Because the C3-based methodology is derived from VHDL it can be used in any platform. It can be simulated, co-simulated, accelerated emulated or prototyped.
The C3-based synthesizable testbench is enabling a ‘virtual prototyping' type methodology. This means that if we have access to programmable logic, be it a custom emulation board with FPGAs or an off-the-shelf emulation system then we can compile our complete design + testbench + test cases onto this and run real system tests. Alternatively, we can combine this methodology to boost our current prototyping environment by connecting the SoC to devices which do not exist on the prototyping board. Either way the modular synthesizable testbench has very far reaching and very positive implications for SoC Verification.

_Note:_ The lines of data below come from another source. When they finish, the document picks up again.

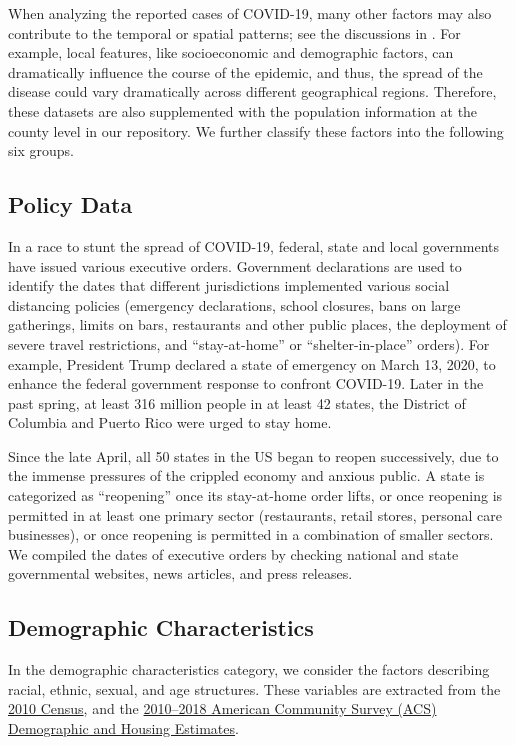 \documentclass[]{book}
\begin{document}
When analyzing the reported cases of COVID-19, many other factors may
also contribute to the temporal or spatial patterns; see the discussions
in \citep{wang:2020:comparing}. For example, local features, like
socioeconomic and demographic factors, can dramatically influence the
course of the epidemic, and thus, the spread of the disease could vary
dramatically across different geographical regions. Therefore, these
datasets are also supplemented with the population information at the
county level in our repository. We further classify these factors into
the following six groups.

\subsection{Policy Data}\label{policy-data}

In a race to stunt the spread of COVID-19, federal, state and local
governments have issued various executive orders. Government
declarations are used to identify the dates that different jurisdictions
implemented various social distancing policies (emergency declarations,
school closures, bans on large gatherings, limits on bars, restaurants
and other public places, the deployment of severe travel restrictions,
and ``stay-at-home'' or ``shelter-in-place'' orders). For example,
President Trump declared a state of emergency on March 13, 2020, to
enhance the federal government response to confront COVID-19. Later in
the past spring, at least 316 million people in at least 42 states, the
District of Columbia and Puerto Rico were urged to stay home.

Since the late April, all 50 states in the US began to reopen
successively, due to the immense pressures of the crippled economy and
anxious public. A state is categorized as ``reopening'' once its
stay-at-home order lifts, or once reopening is permitted in at least one
primary sector (restaurants, retail stores, personal care businesses),
or once reopening is permitted in a combination of smaller sectors. We
compiled the dates of executive orders by checking national and state
governmental websites, news articles, and press releases.

\subsection{Demographic
Characteristics}\label{demographic-characteristics}

In the demographic characteristics category, we consider the factors
describing racial, ethnic, sexual, and age structures. These variables
are extracted from the
\href{https://data.census.gov/cedsci/table?q=urban\%20rate\&hidePreview=false\&tid=DECENNIALSF12010.H2\&vintage=2010}{2010
Census}, and the
\href{https://data.census.gov/cedsci/table?q=population\%20density\&hidePreview=false\&tid=ACSDP1Y2018.DP05\&vintage=2018}{2010--2018
American Community Survey (ACS) Demographic and Housing Estimates}.
\end{document}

Figure 8 shows that any investment in the reusable testbench will ensure that future verification projects are fractions of the development time instead of the primary development effort.
The C3-based Synthesizable Testbench methodology has many benefits. It provides a completely reusable testbench architecture which can be reused both across different methodologies and across different projects.
We have been able to write test suites within a co-simulation environment that have ported automatically to a target emulator. The validation team using the C3-based testbench have developed their own modules in dramatically reduced schedules. Software integration teams have a simple and generic view on how to program the testbench. As the testbench is modular, any STM developed can be reused instantly within another testbench environment.
The approach is standardised, the benefits - huge, the learning curves - easy and the reusability - ensured, leading to reduced schedules for SoC validation and overall verification stress.